Students Discover This Bud Was Not For Them Mother Wants School To Apologize After Kids Suspended For Her Mistake
Call it the case of the mistaken cans.
On a typically harried morning, Judy Densmore-Mallette was attempting to pack three school lunches while trying to quiet her German shepherd, which was barking at the cockatiel.
She reached into the refrigerator, grabbed what she thought was a can of pop and stuck it inside her daughter Pam’s lunch box.
But the pop can actually was a can of beer.
And that mistake got her daughter and a friend suspended from school for five days.

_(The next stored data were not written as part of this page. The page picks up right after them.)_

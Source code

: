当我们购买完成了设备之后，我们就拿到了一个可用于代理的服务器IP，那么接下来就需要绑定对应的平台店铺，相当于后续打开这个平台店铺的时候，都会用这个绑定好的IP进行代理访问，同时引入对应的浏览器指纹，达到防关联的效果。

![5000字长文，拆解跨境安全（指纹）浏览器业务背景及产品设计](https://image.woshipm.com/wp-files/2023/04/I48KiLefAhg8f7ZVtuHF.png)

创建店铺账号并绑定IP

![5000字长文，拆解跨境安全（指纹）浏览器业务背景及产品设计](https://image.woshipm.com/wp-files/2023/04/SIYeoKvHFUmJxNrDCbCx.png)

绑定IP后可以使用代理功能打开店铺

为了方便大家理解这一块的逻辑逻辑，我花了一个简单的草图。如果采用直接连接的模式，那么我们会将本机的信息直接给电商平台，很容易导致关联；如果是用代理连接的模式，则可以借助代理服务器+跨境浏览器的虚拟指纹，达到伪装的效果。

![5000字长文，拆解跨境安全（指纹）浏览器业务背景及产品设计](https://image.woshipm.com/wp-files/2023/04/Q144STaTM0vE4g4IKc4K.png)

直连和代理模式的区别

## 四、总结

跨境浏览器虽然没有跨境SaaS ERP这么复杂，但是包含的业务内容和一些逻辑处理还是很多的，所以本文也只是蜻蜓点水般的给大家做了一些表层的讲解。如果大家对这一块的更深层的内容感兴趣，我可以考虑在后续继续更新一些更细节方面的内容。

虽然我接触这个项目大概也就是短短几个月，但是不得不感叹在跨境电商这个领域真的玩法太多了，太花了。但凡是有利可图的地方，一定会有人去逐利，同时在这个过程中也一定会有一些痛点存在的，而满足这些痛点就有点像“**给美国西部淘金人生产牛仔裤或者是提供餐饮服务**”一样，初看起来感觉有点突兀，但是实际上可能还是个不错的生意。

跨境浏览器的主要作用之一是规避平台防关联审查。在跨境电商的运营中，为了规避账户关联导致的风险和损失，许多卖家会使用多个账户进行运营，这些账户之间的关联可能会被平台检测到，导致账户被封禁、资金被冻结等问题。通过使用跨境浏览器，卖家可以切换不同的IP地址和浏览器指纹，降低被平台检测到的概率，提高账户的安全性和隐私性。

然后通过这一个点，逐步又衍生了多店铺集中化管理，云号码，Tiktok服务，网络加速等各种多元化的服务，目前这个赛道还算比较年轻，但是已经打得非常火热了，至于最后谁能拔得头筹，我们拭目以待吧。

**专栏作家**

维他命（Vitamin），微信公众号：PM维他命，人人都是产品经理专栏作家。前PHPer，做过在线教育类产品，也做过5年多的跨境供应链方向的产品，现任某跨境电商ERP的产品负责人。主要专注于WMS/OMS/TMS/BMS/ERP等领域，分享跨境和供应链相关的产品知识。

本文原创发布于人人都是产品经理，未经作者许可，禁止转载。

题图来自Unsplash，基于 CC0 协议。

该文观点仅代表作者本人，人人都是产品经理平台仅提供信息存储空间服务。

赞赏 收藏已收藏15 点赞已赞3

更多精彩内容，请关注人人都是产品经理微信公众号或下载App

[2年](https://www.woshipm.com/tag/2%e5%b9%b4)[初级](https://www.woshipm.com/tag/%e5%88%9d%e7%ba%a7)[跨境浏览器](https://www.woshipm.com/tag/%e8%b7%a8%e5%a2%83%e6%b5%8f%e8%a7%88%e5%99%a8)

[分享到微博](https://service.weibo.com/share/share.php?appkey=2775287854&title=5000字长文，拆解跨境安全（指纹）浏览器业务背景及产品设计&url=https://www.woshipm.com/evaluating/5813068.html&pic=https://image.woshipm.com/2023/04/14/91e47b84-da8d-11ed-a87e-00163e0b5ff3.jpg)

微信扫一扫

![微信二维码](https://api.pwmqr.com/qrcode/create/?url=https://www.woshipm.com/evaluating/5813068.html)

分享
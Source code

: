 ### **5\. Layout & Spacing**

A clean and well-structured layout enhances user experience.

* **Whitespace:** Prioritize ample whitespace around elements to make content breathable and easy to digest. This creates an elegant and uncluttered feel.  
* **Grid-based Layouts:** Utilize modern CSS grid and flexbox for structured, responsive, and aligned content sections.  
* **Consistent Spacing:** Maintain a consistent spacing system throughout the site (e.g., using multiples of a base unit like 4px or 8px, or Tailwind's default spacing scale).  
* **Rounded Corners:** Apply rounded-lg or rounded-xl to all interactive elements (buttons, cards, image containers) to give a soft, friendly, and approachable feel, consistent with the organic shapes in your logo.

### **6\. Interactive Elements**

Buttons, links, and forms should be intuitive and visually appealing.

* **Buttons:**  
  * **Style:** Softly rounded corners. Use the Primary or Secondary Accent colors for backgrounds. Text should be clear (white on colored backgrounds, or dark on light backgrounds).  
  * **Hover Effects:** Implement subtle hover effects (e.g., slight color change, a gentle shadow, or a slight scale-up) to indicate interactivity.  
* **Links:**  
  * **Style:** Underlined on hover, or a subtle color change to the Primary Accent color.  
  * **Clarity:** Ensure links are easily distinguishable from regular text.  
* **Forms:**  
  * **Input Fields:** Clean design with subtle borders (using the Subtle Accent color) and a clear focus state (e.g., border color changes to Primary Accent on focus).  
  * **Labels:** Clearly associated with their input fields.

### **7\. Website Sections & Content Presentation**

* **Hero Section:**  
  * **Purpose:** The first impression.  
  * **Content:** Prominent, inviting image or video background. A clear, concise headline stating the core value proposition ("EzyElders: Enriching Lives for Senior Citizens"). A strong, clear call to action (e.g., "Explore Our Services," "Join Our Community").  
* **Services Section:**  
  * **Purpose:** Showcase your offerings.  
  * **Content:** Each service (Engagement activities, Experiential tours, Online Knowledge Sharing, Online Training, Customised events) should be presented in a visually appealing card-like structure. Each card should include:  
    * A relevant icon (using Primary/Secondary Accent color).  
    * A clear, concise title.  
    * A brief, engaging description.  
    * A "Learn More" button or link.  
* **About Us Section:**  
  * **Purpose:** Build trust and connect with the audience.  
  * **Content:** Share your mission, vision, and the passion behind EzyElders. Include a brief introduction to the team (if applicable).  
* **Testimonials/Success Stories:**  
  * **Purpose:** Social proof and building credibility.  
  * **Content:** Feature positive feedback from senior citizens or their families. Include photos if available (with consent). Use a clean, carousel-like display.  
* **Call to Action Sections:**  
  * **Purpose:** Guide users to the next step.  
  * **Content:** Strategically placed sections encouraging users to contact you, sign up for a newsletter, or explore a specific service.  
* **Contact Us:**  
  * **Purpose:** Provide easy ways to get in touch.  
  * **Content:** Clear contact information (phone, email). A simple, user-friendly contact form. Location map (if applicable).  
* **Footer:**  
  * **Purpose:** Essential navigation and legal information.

The cans - of Pepsi and Budweiser Ice - look remarkably similar, and Densmore-Mallette has admitted the oversight. No one - not even the principal - has suggested that the 12-year-olds took the beer to school intentionally.
But school officials at Sherwood Forest Elementary School say there are no exceptions to their “no-tolerance” stance on drugs, alcohol and beer.
“The issue was that it was at school,” said Sandi McCord, assistant superintendent.
That - in spite of the fact that the children didn’t drink the beer and took it immediately to the principal’s office. Both are members of the DARE program - Drug Awareness Resistance Education - and get good grades and solid praise at school.
The children want an apology because, the way they see it, they didn’t do anything wrong.
On that Tuesday, Jan. 2, Pam Densmore-Mallette and Justin Williams had volunteered to help serve lunch to others in Sherwood Forest’s cafeteria. When they had finished, they sat on an unused food cart inside the kitchen area and began to eat their own lunches.
Pam pulled out the can. Justin, who didn’t have anything to drink, asked for a sip.
Pam handed the can to Justin who sipped a bit of liquid, then quickly spit it out. “It was beer. It was yucky,” Justin said.
Judy Densmore-Mallette says she plans to appeal to the school board on Jan. 22 and wants the suspensions overturned.
She says the school district has damaged the children by rigidly refusing to acknowledge a mistake was made.
“There’s a principle here,” Densmore-Mallette said. “I want my daughter to know that if she’s punished wrongly, if there’s a mistake, it’s right to fight. And it’s right for me to fight for her.”